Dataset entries
┌────────

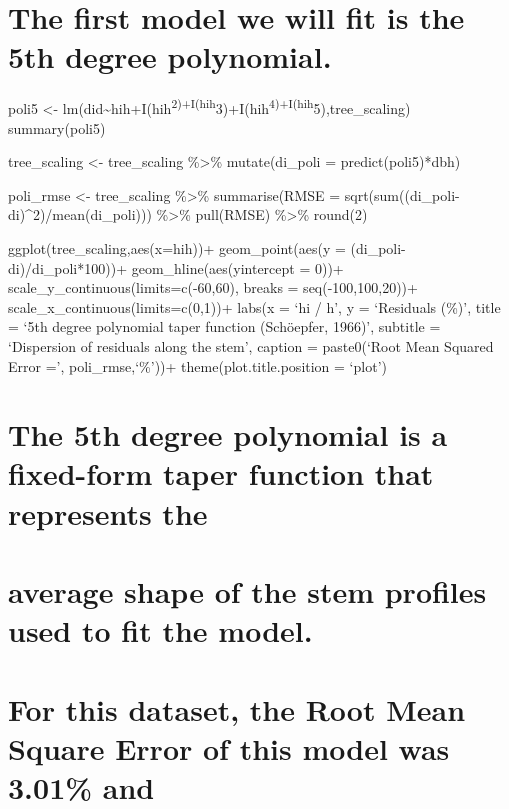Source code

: \documentclass[
]{article}
\begin{document}
\hypertarget{the-first-model-we-will-fit-is-the-5th-degree-polynomial.}{%
\section{The first model we will fit is the 5th degree
polynomial.}\label{the-first-model-we-will-fit-is-the-5th-degree-polynomial.}}

poli5 \textless-
lm(did\textasciitilde hih+I(hih\textsuperscript{2)+I(hih}3)+I(hih\textsuperscript{4)+I(hih}5),tree\_scaling)
summary(poli5)

tree\_scaling \textless- tree\_scaling \%\textgreater\% mutate(di\_poli
= predict(poli5)*dbh)

poli\_rmse \textless- tree\_scaling \%\textgreater\% summarise(RMSE =
sqrt(sum((di\_poli-di)\^{}2)/mean(di\_poli))) \%\textgreater\%
pull(RMSE) \%\textgreater\% round(2)

ggplot(tree\_scaling,aes(x=hih))+ geom\_point(aes(y =
(di\_poli-di)/di\_poli*100))+ geom\_hline(aes(yintercept = 0))+
scale\_y\_continuous(limits=c(-60,60), breaks = seq(-100,100,20))+
scale\_x\_continuous(limits=c(0,1))+ labs(x = `hi / h', y = `Residuals
(\%)', title = `5th degree polynomial taper function (Schöepfer, 1966)',
subtitle = `Dispersion of residuals along the stem', caption =
paste0(`Root Mean Squared Error =', poli\_rmse,`\%'))+
theme(plot.title.position = `plot')

\hypertarget{the-5th-degree-polynomial-is-a-fixed-form-taper-function-that-represents-the}{%
\section{The 5th degree polynomial is a fixed-form taper function that
represents
the}\label{the-5th-degree-polynomial-is-a-fixed-form-taper-function-that-represents-the}}

\hypertarget{average-shape-of-the-stem-profiles-used-to-fit-the-model.}{%
\section{average shape of the stem profiles used to fit the
model.}\label{average-shape-of-the-stem-profiles-used-to-fit-the-model.}}

\hypertarget{for-this-dataset-the-root-mean-square-error-of-this-model-was-3.01-and}{%
\section{For this dataset, the Root Mean Square Error of this model was
3.01\%
and}\label{for-this-dataset-the-root-mean-square-error-of-this-model-was-3.01-and}}
\end{document}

└────────

Work instructions :: Nothing but a number is wanted: how many lines in the records above include "scale".

Problem solution :: 2